Artefact profiling added as “PIER Emerging Topic”
In September 2023, the PIER Executive Board established artefact profiling as a “PIER Emerging Topic”, thereby acknowledging the increasing importance of collaborative activities between Universität Hamburg and DESY in the field of material research on written artefacts. The aim is to embed the various joint projects and activities in an institutional framework and give them greater visibility on Hamburg Bahrenfeld research campus.
During the past five years, there has been an intensifying cooperation between DESY as one of the world’s leading accelerator research centres and Universität Hamburg’s Cluster of Excellence “Understanding Written Artefacts” (UWA) / Centre for the Study of Manuscript Cultures (CSMC) as the leading international centre for research on written artefacts. The cooperation draws on the huge potential of the large-scale analytical facilities at DESY offering unprecedented experimental capabilities for cultural heritage objects and the long-standing experience of UWA/CSMC to create sustainable research links bridging humanities, natural sciences and computer sciences.
Collaborative research activities take place in various joint UHH/DESY projects:
- In a collaboration between Christian Schroer (DESY) and Cécile Michel (UWA/CSMC) a portable high-resolution X-ray tomographic scanner was built for reading cuneiform clay tablets wrapped in clay envelopes. The scanner will be used for its first large-scale measurement campaign in 2023 at the Louvre and will then travel to Turkey and Iraq. The collaboration on the cuneiform clay tablets between DESY and CSMC started with an idea that was funded in an early PIER funded seed project in 2018.
- Patrick Huber (DESY) and Giovanni Ciotti (UWA/CSMC) collaborate to analyse the material structures of palm leaves as a historically very important writing material. X-ray scattering is used to reveal the nano-/mesoscopic structure of palm leaves in order to fingerprint collections of palm leaf manuscripts, including those in Staats- und Universitätsbibliothek Hamburg.

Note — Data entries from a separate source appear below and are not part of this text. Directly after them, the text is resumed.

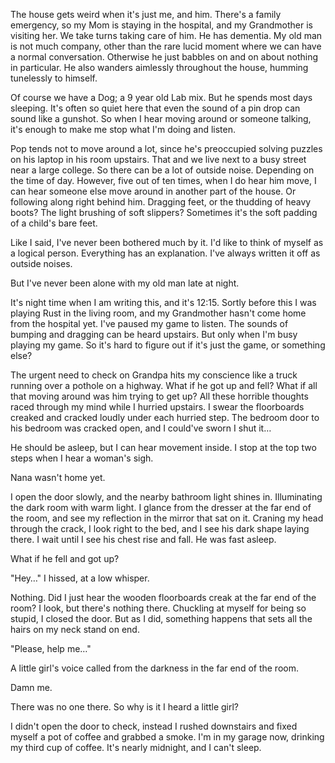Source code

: The house gets weird when it's just me, and him. There's a family emergency, so my Mom is staying in the hospital, and my Grandmother is visiting her. We take turns taking care of him. He has dementia. My old man is not much company, other than the rare lucid moment where we can have a normal conversation. Otherwise he just babbles on and on about nothing in particular. He also wanders aimlessly throughout the house, humming tunelessly to himself.

Of course we have a Dog; a 9 year old Lab mix. But he spends most days sleeping. It's often so quiet here that even the sound of a pin drop can sound like a gunshot. So when I hear moving around or someone talking, it's enough to make me stop what I'm doing and listen. 

Pop tends not to move around a lot, since he's preoccupied solving puzzles on his laptop in his room upstairs. That and we live next to a busy street near a large college. So there can be a lot of outside noise. Depending on the time of day. However, five out of ten times, when I do hear him move, I can hear someone else move around in another part of the house. Or following along right behind him. Dragging feet, or the thudding of heavy boots? The light brushing of soft slippers? Sometimes it's the soft padding of a child's bare feet. 

Like I said, I've never been bothered much by it. I'd like to think of myself as a logical person. Everything has an explanation. I've always written it off as outside noises. 

But I've never been alone with my old man late at night. 

It's night time when I am writing this, and it's 12:15. Sortly before this I was playing Rust in the living room, and my Grandmother hasn't come home from the hospital yet. I've paused my game to listen. The sounds of bumping and dragging can be heard upstairs. But only when I'm busy playing my game. So it's hard to figure out if it's just the game, or something else? 

The urgent need to check on Grandpa hits my conscience like a truck running over a pothole on a highway. What if he got up and fell? What if all that moving around was him trying to get up? All these horrible thoughts raced through my mind while I hurried upstairs. I swear the floorboards creaked and cracked loudly under each hurried step. The bedroom door to his bedroom was cracked open, and I could've sworn I shut it… 

He should be asleep, but I can hear movement inside. I stop at the top two steps when I hear a woman's sigh. 

Nana wasn't home yet.

I open the door slowly, and the nearby bathroom light shines in. Illuminating the dark room with warm light. I glance from the dresser at the far end of the room, and see my reflection in the mirror that sat on it. Craning my head through the crack, I look right to the bed, and I see his dark shape laying there. I wait until I see his chest rise and fall. He was fast asleep. 

What if he fell and got up? 

"Hey…" I hissed, at a low whisper. 

Nothing. Did I just hear the wooden floorboards creak at the far end of the room? I look, but there's nothing there. Chuckling at myself for being so stupid, I closed the door. But as I did, something happens that sets all the hairs on my neck stand on end. 

"Please, help me…" 

A little girl's voice called from the darkness in the far end of the room. 

Damn me. 

There was no one there. So why is it I heard a little girl? 

I didn't open the door to check, instead I rushed downstairs and fixed myself a pot of coffee and grabbed a smoke. I'm in my garage now, drinking my third cup of coffee. It's nearly midnight, and I can't sleep.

- In a recent collaboration formed by Sylvio Haas (DESY) and Agnieszka Helman-Ważny (UWA/CSMC) the nanostructure features of paper are measured. Using the SAXSMAT BL their work will contribute to understanding the origin of paper manuscripts and the techniques of paper production. The first PhD position shared between DESY and UWA/CSMC has recently been filled for this project and a position for a postdoctoral researcher co-funded through a Helmholtz-OCPC program was approved.
- Martin Etter (DESY) and Szilvia Sövegjártó (UWA/CSMC) use synchrotron powder X-ray diffraction (SPXRD) at beamline P02.1 for measurements and phase analysis of cuneiform clay tablets. The aim is to fingerprint the mineral components of tablets in museums around the world that often originate from illegal and/or undocumented excavations.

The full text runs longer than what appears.